J.C. Penney is mulling debt restructuring with the help of financial advisers, Reuters reported on Thursday, citing unnamed sources.
Any move would be designed to keep the struggling department store on track in its long-running turnaround and to avoid bankruptcy, according to the report.
The department store is heaped with long-term debt of $3.8 billion and quarterly interest expenses of $73 million, as of the first quarter, and was downgraded by Moody's at the end of May.
J.C. Penney lately has seen more turnover than turnaround, despite recovery efforts that have now lasted years.
The retailer has been grappling with a challenged department store model, its own over-built footprint, its place in too many sub-par malls and a c-suite with a revolving CEO door. Most recently CEO Jill Soltau joined late last year from crafts retailer Joann after the sudden exit of Marvin Ellison. In May, in reporting the retailer's first quarter results, she emphasized the company's efforts to forge a strategic plan, reduce inventory, retool its assortment and fill out its management ranks.
At that time Penney also had $171 million in cash and $1.6 billion available through revolving credit agreements, but it clearly needs more time than what that can buy. The debt threatens to overwhelm its other challenges, according to GlobalData Retail Managing Director Neil Saunders, who called any restructuring effort "one of the last rolls of the dice" available to the retailer.

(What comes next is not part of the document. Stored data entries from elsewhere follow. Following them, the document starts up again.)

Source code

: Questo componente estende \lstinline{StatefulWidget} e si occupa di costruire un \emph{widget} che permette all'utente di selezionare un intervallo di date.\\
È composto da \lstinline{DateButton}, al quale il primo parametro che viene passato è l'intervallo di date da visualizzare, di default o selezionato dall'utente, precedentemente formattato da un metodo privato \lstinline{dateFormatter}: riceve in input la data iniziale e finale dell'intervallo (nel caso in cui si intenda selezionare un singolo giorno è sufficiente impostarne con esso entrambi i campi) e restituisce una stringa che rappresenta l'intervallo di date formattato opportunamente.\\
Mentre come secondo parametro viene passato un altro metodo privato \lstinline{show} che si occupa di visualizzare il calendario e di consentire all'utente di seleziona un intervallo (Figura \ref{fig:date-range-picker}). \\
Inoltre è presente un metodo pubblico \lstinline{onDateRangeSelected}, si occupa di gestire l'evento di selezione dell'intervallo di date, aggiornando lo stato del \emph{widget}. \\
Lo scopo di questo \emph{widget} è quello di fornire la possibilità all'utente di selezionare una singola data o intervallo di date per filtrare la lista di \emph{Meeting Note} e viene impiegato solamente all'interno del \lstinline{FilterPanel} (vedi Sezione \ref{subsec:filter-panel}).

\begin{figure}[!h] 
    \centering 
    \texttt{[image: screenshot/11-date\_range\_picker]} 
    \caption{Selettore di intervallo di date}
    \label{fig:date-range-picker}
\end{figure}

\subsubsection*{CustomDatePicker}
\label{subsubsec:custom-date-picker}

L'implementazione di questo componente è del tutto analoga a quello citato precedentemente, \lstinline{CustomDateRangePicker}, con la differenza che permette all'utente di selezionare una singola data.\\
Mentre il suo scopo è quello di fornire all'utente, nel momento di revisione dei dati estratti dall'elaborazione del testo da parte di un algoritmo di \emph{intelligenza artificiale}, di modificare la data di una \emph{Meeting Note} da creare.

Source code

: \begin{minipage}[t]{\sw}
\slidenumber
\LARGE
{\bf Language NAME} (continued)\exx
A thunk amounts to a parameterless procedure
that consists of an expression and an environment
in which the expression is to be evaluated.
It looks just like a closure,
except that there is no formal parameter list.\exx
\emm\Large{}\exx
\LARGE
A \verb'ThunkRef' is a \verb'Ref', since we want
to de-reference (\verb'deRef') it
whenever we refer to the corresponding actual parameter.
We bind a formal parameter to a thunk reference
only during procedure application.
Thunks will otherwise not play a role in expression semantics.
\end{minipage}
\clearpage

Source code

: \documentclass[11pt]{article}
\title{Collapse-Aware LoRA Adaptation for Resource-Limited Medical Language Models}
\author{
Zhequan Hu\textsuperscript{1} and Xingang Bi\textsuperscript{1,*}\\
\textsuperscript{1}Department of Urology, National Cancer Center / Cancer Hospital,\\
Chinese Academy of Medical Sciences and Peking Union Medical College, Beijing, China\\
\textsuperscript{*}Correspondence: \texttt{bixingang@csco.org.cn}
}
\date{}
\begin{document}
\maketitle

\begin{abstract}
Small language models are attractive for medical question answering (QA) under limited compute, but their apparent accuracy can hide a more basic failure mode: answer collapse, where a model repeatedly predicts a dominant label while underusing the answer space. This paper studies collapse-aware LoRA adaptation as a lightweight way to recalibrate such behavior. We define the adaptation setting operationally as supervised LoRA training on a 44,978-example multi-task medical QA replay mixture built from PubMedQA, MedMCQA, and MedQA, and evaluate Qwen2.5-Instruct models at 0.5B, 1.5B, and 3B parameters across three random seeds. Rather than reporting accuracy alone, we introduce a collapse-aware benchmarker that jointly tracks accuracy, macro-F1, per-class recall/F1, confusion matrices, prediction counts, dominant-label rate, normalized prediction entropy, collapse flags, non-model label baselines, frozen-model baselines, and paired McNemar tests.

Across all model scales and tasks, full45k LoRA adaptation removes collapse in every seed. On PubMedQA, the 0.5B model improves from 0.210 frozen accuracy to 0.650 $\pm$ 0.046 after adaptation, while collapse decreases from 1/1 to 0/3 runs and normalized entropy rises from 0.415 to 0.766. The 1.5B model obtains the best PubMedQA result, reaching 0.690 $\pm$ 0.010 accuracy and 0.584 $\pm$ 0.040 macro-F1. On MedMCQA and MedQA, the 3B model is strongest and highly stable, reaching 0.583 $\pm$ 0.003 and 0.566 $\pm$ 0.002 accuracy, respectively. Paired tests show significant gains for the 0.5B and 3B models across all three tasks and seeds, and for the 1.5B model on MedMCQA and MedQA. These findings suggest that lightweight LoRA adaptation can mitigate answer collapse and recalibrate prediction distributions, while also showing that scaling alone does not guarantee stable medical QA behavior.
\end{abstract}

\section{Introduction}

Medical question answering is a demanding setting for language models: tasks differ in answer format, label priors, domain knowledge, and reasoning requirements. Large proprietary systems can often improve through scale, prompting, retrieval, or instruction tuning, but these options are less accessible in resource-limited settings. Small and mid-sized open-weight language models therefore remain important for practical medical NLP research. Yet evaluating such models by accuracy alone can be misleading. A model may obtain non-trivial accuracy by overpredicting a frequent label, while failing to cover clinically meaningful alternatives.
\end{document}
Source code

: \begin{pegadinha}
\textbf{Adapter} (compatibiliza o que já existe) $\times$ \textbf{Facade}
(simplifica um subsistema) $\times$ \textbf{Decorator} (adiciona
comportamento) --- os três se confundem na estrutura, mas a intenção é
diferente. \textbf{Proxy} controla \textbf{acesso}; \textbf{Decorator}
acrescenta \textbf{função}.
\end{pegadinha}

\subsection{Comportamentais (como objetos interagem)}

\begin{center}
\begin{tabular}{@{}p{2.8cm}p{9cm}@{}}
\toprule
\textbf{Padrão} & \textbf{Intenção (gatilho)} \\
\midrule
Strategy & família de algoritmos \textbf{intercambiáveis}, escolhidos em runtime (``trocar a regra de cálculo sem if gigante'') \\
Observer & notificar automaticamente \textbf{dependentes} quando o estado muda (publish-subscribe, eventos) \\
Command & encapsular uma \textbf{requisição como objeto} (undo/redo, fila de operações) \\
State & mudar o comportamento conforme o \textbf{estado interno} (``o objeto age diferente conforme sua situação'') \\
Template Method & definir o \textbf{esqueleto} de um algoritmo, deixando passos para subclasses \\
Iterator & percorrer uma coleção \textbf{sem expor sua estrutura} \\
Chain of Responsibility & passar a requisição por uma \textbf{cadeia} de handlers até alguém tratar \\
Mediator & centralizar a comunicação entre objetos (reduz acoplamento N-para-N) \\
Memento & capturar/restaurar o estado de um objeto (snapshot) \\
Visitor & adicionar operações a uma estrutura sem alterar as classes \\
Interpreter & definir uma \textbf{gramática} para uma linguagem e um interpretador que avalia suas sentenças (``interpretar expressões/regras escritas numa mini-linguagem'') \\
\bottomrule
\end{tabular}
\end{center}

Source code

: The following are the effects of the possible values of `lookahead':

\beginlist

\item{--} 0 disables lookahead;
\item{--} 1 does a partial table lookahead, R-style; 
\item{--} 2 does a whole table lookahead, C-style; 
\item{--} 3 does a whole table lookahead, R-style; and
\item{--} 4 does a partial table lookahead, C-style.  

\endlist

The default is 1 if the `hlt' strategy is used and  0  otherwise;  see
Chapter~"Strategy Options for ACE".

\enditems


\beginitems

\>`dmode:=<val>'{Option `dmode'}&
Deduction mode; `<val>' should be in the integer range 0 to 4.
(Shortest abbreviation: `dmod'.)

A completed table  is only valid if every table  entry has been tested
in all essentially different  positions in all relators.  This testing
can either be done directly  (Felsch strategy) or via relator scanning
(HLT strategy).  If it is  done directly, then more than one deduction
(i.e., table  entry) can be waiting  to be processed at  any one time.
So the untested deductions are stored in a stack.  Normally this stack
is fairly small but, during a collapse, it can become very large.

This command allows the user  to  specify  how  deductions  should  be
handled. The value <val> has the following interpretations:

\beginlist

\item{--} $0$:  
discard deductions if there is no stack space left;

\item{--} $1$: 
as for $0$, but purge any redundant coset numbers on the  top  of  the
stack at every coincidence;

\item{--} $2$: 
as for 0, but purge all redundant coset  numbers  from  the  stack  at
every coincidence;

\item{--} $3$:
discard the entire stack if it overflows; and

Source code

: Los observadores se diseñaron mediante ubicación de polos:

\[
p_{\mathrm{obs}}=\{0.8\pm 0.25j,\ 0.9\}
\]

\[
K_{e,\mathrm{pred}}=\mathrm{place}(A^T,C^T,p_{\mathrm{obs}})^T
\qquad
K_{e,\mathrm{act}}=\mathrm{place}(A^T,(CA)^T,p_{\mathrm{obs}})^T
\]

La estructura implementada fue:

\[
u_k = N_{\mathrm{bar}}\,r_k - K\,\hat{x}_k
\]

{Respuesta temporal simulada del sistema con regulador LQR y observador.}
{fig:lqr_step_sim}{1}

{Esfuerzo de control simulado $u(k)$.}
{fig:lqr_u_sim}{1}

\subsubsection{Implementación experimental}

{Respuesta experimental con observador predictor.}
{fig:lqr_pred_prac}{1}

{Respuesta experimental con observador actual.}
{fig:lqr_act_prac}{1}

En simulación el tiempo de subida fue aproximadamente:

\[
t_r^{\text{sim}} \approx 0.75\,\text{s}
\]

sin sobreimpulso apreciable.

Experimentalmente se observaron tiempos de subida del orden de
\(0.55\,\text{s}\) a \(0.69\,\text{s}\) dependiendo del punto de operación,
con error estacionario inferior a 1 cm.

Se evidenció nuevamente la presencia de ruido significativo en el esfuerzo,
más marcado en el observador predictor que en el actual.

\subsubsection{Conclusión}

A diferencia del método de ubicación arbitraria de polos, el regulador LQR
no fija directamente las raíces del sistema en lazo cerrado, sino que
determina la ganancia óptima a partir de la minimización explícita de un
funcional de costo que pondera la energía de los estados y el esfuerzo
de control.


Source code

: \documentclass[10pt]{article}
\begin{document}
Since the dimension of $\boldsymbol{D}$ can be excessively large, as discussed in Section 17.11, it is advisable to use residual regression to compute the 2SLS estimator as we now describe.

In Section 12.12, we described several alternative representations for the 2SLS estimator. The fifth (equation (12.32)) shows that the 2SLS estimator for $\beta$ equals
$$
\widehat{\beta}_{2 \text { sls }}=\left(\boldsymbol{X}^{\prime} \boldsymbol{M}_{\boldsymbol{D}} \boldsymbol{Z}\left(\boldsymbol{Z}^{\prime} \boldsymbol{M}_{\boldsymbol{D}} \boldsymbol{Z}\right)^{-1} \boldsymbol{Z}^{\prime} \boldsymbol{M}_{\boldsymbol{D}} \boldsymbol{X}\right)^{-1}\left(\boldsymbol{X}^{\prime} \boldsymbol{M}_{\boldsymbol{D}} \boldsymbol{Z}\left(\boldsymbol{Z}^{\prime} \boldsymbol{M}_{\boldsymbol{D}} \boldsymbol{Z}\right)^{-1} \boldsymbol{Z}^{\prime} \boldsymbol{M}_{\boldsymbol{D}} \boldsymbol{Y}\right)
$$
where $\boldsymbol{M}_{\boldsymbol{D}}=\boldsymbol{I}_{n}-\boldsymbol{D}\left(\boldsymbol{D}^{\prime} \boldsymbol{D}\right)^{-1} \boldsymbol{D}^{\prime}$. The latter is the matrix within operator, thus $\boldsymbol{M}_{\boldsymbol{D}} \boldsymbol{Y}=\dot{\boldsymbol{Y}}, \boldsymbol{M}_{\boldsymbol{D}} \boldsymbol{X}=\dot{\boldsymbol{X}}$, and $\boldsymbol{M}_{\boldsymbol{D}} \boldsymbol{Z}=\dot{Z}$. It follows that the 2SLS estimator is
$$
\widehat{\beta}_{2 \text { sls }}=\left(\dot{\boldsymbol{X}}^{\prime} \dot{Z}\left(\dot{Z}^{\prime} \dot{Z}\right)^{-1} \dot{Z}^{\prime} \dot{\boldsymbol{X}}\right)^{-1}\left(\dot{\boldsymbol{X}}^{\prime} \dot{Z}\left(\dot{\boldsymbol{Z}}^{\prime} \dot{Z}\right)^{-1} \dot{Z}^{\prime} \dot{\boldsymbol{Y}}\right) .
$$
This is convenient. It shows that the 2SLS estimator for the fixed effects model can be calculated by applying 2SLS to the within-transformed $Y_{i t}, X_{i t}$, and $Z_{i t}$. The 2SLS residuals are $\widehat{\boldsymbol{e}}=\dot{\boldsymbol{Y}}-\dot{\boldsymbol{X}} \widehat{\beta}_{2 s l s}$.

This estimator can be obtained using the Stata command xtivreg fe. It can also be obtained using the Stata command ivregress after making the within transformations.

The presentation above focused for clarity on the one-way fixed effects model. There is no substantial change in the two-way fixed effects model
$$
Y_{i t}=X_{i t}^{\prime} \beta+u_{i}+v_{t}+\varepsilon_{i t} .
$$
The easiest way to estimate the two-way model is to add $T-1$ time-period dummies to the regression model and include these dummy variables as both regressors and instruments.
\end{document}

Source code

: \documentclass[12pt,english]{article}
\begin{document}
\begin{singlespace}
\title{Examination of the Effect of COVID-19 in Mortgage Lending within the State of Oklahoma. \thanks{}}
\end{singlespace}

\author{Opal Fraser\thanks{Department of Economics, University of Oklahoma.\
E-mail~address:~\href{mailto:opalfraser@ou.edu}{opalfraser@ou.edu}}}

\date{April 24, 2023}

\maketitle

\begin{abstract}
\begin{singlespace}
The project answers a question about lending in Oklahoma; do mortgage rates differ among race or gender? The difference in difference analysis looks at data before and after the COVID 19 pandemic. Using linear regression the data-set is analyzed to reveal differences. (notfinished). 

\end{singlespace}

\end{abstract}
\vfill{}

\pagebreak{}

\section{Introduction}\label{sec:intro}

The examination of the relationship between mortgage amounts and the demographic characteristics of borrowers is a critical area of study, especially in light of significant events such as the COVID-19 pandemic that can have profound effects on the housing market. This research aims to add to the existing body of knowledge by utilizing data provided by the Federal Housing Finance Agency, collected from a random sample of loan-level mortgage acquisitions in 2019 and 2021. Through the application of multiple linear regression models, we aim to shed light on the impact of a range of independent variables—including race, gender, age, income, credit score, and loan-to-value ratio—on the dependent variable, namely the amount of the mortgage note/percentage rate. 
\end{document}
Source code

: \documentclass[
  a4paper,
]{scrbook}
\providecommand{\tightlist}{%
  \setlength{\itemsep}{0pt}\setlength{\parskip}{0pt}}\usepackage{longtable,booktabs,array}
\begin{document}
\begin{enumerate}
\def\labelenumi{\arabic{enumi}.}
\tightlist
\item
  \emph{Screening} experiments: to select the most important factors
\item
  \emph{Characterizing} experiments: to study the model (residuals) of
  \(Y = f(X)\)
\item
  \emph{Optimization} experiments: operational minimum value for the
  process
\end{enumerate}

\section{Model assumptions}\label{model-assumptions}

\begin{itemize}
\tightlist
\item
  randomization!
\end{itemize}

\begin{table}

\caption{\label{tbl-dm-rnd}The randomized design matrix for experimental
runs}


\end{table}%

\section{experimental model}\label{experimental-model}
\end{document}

"JCP has a great many issues that need to be resolved, but the debt is an ever-present threat to the viability of the business," he told Retail Dive in an email. "It has stopped them making investments in the business and managing it has diverted attention away from day-to-day operations. Restructuring won't necessarily save JCP, but it will buy them time and allow management to develop plans to improve trading."